Roman, topraklarından edilen Joad ailesinin, "süt ve bal akan" topraklar vaadiyle Kaliforniya'ya yaptıkları zorlu göç yolculuğunu merkezine alır. Bankalar, traktörler ve kuraklık tarafından topraklarından koparılan binlerce aile gibi onlar da umuda giden bir yolculuğa çıkarlar. Ancak buldukları, vaat edilen refah değil, sömürü, yoksulluk ve önyargıdır.
Steinbeck, romanında birkaç katmanlı ve evrensel temayı işler:
İnsanın toprakla kurduğu bağın endüstriyel kapitalizm tarafından nasıl koparıldığını gösterir. Toprak, bir meta haline gelir.
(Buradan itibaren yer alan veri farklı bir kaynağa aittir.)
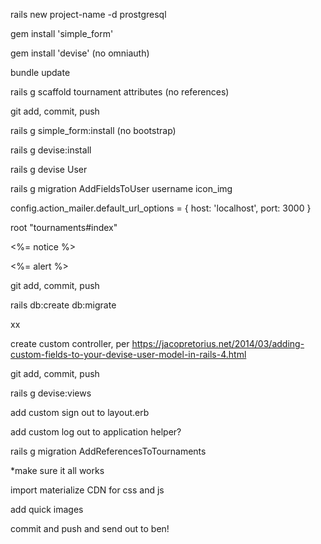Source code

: 
rails new project-name -d prostgresql

gem install 'simple_form'

gem install 'devise' (no omniauth)

bundle update

rails g scaffold tournament attributes (no references)

git add, commit, push 

rails g simple_form:install (no bootstrap)

rails g devise:install

rails g devise User 

rails g migration AddFieldsToUser username icon_img

config.action_mailer.default_url_options = { host: 'localhost', port: 3000 }

root "tournaments#index"

<p class="notice"><%= notice %></p>
<p class="alert"><%= alert %></p>

git add, commit, push 

rails db:create db:migrate

xx

create custom controller, per 
https://jacopretorius.net/2014/03/adding-custom-fields-to-your-devise-user-model-in-rails-4.html

git add, commit, push 

rails g devise:views

add custom sign out to layout.erb

add custom log out to application helper?

rails g migration AddReferencesToTournaments

*make sure it all works

import materialize CDN for css and js

add quick images

commit and push and send out to ben!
"Okies" olarak aşağılanan göçmenler, gittikleri yerde düşmanlaştırılır. Bu, tüm dünyada göçmen sorununa ışık tutan bir bakıştır.
Roman, bireysel mücadelenin yetersiz kaldığı yerde, "insanın insan için" dayanışmasının tek çare olduğunu vurgular. Ma Joad'un "Biz insanız. Biz bir bütünüz" sözü bu felsefeyi özetler.
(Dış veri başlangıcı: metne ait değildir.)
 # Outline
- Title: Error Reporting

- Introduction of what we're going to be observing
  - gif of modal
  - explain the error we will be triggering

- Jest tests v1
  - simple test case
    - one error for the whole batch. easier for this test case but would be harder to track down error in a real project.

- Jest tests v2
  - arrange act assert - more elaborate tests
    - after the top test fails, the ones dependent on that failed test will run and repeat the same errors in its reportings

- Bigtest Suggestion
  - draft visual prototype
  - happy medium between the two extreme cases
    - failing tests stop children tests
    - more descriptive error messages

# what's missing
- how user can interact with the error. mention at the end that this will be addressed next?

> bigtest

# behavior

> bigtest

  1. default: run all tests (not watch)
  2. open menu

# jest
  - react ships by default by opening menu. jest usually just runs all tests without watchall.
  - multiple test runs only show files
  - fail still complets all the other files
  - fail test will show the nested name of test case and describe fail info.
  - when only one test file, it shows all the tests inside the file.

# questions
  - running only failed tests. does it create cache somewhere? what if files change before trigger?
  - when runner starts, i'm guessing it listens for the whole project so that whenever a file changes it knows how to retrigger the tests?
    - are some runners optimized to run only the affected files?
Zengin toprak sahipleri ile yoksul işçiler arasındaki uçurumu, sömürüyü ve nihayetinde oluşan öfkeyi ("gazabı") betimler.
Roman, John Ford yönetmenliğinde 1940'ta aynı adla sinemaya uyarlandı ve Henry Fonda'nın unutulmaz Tom Joad performansıyla klasikler arasına girdi. Film, kitabın ruhunu büyük ölçüde yansıtmasına rağmen, sonu gibi bazı keskin sosyal mesajları yumuşattığı için eleştirilere de maruz kaldı.
Gazap Üzümleri, sadece tarihsel bir dönemi anlatan bir roman değil; açgözlülüğe, adaletsizliğe ve insan onurunun hiçe sayılmasına karşı yazılmış zamanlı bir mektuptur. Ekonomik krizlerin, zorunlu göçlerin ve toplumsal eşitsizliklerin hâlâ gündemde olduğu günümüzde, Steinbeck'in bu destansı anlatısı, insanlık durumuna dair çok şey söylemeye devam ediyor. Okurken, Joad'ların yolculuğunun, aslında hepimizin insanlık arayışındaki yolculuğumuzun bir parçası olduğunu hissedersiniz.
Not: Roman, ilk yayımlandığında bazı çevrelerce çok sert bulunmuş ve hatta yasaklanmaya çalışılmıştır. Bugün ise Amerikan edebiyatının ve sosyal gerçekçiliğin mihenk taşı olarak kabul edilmektedir.